_Problem statement:_ Look through the records and copy every line in which "https" appears.

=-=-=

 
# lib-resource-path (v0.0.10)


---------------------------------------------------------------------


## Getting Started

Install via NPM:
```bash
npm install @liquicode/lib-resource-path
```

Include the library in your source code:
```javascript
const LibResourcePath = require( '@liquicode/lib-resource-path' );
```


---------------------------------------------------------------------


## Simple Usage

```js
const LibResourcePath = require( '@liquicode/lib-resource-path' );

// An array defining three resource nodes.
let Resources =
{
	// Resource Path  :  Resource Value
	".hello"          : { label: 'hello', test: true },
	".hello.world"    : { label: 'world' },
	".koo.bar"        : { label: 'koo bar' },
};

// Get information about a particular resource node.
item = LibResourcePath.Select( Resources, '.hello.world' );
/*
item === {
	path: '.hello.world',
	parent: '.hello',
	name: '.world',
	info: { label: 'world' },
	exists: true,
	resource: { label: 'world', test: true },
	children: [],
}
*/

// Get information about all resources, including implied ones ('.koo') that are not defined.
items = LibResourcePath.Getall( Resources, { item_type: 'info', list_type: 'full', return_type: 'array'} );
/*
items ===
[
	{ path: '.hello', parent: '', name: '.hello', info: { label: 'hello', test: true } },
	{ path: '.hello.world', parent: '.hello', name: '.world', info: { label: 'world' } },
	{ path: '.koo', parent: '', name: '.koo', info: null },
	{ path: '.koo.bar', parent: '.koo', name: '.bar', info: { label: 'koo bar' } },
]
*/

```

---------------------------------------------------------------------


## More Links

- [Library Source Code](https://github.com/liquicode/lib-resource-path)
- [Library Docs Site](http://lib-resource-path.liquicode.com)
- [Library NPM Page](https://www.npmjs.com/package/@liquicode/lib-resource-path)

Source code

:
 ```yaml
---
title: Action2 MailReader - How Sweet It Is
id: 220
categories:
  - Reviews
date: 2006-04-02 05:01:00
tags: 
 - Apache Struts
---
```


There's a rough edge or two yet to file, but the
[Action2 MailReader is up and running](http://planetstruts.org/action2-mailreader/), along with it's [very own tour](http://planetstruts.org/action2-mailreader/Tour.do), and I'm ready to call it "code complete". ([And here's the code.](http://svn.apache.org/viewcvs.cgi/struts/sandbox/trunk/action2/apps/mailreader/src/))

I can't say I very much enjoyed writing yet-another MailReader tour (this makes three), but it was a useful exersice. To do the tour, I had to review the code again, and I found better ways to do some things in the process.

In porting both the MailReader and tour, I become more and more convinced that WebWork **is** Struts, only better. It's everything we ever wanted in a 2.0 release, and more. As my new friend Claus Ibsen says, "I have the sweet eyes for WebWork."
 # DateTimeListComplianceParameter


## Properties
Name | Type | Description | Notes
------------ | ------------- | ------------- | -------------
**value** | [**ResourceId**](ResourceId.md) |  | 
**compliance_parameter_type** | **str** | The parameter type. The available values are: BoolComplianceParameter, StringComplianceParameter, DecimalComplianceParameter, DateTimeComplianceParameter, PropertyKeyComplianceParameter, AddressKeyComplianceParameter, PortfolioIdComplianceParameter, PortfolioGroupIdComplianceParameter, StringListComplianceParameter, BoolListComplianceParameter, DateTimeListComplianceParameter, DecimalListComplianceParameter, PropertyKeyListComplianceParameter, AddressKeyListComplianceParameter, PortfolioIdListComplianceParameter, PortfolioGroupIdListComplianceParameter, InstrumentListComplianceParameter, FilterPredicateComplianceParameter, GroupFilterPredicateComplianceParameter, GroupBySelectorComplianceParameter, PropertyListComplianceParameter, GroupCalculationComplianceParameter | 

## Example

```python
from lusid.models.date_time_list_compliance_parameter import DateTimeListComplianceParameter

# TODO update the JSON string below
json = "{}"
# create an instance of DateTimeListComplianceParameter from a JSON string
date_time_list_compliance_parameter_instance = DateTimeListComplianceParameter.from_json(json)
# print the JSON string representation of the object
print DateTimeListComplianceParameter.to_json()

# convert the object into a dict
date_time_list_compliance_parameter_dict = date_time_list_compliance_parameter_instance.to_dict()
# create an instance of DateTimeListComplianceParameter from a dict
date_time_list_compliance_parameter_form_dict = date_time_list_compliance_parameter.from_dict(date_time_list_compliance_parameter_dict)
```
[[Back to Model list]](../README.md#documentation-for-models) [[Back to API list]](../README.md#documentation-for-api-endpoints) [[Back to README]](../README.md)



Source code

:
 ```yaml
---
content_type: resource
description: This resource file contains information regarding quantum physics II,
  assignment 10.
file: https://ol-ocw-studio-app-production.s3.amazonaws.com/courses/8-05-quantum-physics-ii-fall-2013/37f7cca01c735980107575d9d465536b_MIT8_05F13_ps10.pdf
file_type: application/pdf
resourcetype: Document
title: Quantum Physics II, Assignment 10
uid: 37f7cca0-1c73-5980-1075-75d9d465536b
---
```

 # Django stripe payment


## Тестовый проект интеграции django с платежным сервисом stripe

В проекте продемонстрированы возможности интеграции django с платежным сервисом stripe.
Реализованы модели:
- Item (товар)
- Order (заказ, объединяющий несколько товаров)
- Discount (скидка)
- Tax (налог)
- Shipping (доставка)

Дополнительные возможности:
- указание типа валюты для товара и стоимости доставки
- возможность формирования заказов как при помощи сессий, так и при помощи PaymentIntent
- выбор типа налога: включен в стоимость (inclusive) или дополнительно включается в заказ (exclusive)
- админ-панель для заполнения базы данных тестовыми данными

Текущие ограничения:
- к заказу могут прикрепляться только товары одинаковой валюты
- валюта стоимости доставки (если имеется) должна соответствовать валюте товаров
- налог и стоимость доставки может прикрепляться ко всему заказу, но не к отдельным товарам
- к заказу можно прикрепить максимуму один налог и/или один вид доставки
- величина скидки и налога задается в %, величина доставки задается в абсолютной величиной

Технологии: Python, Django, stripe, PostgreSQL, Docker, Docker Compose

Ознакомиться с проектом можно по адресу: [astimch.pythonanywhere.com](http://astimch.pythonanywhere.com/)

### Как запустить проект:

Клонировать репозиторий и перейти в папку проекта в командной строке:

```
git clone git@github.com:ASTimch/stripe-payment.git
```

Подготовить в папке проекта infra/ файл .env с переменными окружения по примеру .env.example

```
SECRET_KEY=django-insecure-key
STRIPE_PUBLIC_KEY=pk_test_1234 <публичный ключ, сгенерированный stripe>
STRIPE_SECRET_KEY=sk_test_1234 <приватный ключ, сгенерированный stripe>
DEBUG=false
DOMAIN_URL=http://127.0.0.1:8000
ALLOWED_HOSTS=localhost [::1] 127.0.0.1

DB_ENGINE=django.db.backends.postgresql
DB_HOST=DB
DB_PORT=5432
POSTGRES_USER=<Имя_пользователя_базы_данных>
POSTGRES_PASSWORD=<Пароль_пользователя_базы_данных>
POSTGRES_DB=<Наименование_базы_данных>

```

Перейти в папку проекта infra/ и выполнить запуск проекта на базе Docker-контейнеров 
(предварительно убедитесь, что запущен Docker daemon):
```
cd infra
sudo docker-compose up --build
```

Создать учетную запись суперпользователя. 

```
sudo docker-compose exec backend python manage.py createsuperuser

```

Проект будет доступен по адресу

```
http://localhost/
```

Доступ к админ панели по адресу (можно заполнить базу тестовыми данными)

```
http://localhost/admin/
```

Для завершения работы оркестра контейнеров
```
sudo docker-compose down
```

=-=-=

_Reply:_
- [Library Source Code](https://github.com/liquicode/lib-resource-path)
- [Library NPM Page](https://www.npmjs.com/package/@liquicode/lib-resource-path)
file: https://ol-ocw-studio-app-production.s3.amazonaws.com/courses/8-05-quantum-physics-ii-fall-2013/37f7cca01c735980107575d9d465536b_MIT8_05F13_ps10.pdf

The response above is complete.